For us, this is the best way to guarantee that an application that you no longer want to have on your Mac will not leave anything behind it when you delete it, so you can go and clean your Applications folder. You can also use the Activity Monitor to find some software that occupies a large amount of RAM and make a big difference to the speed of your computer, if you find a less spacious alternative.
Find and delete unnecessary files
And speaking precisely of this: it is likely that the applications are not the ones that take up most of your disk space. They are your files. But what? The free application Grand Perspective offers you a panoramic view of your files, with the largest taking also larger forms. Explore this and see if there is any large file you want to delete or move to an external hard drive for long-term storage.
Another quick way to free up storage space on your hard drive is to delete the languages you don't use. Your Mac speaks several languages and offers a spell check tool among other features that most users do not need.

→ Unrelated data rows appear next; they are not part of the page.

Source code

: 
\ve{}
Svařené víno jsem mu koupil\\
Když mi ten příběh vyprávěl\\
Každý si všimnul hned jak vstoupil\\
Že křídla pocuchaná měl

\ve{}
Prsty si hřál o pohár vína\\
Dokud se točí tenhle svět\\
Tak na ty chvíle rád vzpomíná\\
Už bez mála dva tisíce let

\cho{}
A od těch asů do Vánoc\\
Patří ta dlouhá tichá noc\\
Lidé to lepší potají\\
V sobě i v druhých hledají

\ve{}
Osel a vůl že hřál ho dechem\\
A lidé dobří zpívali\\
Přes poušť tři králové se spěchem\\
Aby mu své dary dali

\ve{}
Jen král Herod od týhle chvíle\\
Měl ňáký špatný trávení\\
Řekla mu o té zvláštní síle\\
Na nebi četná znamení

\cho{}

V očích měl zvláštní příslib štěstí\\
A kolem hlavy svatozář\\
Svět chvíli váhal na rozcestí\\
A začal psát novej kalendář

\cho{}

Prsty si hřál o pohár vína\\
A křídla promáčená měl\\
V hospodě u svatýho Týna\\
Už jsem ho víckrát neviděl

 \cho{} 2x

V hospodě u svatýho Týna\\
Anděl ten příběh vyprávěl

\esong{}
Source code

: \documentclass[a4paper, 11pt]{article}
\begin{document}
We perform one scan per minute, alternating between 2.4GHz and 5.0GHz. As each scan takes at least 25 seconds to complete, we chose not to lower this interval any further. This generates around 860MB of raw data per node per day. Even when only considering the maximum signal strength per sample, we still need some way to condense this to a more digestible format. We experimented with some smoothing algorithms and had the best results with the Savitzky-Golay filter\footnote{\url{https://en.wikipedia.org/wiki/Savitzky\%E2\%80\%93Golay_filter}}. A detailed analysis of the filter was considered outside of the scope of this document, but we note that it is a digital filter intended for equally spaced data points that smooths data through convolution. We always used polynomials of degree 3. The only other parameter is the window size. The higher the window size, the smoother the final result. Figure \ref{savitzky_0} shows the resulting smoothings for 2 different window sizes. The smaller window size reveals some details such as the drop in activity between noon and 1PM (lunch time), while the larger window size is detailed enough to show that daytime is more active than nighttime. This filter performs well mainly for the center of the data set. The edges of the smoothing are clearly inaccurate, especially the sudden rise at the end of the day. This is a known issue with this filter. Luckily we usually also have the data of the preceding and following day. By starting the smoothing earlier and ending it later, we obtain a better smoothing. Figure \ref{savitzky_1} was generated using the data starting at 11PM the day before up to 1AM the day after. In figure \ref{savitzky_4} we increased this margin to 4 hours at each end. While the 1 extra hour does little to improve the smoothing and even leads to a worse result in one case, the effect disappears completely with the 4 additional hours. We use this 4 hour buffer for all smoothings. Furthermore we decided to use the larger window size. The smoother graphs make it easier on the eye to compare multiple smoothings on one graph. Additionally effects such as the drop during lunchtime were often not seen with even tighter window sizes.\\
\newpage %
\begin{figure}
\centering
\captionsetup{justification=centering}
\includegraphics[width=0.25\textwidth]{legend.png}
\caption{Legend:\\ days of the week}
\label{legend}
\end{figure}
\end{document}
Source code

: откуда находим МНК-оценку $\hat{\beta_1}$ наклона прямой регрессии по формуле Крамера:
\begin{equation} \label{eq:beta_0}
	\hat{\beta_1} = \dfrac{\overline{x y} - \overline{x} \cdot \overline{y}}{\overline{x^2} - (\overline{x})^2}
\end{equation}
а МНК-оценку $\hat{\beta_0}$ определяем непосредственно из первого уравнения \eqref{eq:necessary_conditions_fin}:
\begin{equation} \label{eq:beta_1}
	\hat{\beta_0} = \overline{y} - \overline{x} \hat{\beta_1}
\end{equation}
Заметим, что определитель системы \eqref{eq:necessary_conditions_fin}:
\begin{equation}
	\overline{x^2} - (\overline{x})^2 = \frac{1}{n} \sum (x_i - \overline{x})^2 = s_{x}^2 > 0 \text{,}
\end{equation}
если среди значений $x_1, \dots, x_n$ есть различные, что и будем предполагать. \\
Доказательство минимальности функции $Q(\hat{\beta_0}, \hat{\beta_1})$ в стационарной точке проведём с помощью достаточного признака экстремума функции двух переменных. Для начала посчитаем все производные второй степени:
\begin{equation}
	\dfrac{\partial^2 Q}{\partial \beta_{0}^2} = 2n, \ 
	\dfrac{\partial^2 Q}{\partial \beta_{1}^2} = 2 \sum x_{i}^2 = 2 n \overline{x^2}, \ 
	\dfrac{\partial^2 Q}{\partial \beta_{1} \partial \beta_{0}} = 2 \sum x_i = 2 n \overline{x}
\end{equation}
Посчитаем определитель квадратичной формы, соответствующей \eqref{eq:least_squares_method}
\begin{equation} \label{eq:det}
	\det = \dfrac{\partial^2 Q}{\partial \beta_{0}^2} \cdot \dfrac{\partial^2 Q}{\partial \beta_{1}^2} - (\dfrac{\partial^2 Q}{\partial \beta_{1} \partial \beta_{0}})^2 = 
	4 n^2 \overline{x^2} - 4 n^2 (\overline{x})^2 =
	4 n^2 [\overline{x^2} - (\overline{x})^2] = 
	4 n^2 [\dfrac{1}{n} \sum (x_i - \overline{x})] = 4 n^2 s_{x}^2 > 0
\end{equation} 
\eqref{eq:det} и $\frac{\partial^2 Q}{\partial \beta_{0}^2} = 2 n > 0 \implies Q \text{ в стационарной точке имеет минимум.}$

The free Monolingual application automates this, allowing you to delete language files that you don't want or need. Uncheck everything you want to keep, then click "Delete."
Clean your desk
Here is a quick tip: if your desktop is full of icons, clean it. Your desktop is a window like any other, so if it is so populated that it costs you even to find the files you are looking for, it probably also slows down your system. Even if you put your entire desk in one folder, it will help you, if you are too overwhelmed to order everything.
Disable the dashboard
When was the last time you used the dashboard? Exactly. It was fun in 2005, but in 2018, a collection of widgets that occupy the entire screen amounts to an unnecessary mess. Go to "System Preferences", click on the "Mission Control" icon.
If you still like Dashboard, it is obvious everything said. Also, consider disabling widgets that you don't use, because you stop: they are slowing your computer slightly.
Close the applications but really
Do not be ashamed if you did not know (many people do not know): when you click the red circle with the "x" or the point in the upper left corner of the window you were seeing does not close the application. Actually, it keeps it running, and therefore there is a bright spot under the application in the dock.
To properly close an application, right-click on the cone and select "Exit." You can also close applications using the keyboard shortcut "CMD" + Tab + "Q", which closes any application. Having too many applications open at the same time seriously slows down your system, so closing applications (and good) should be a priority.
Turn to OnyX, if things still don't work
None of this worked? Well, maybe it's OnyX time. This is a free application that runs all kinds of optimizations centered on Mac. Download the appropriate version for your system, install it and start. It is a powerful tool for the user, although it probably should not be used by someone who does not feel comfortable with it.
For starters, the application verify your hard drive, which is already quite useful. Assuming everything is fine, then go to the "Maintenance" tab and then to the "Scripts" section.
From here, you can force the execution of the regular Mac maintenance script. After that, go to “Rebuild” to force MacOS to rebuild a number of different cachs; This can potentially solve the slowdowns. The "Cleaning" section can also help, but it works a lot like the CCleaner we talked about earlier. As for the other configuration tools, feel free to explore, although for the most part, they are not intended to improve performance.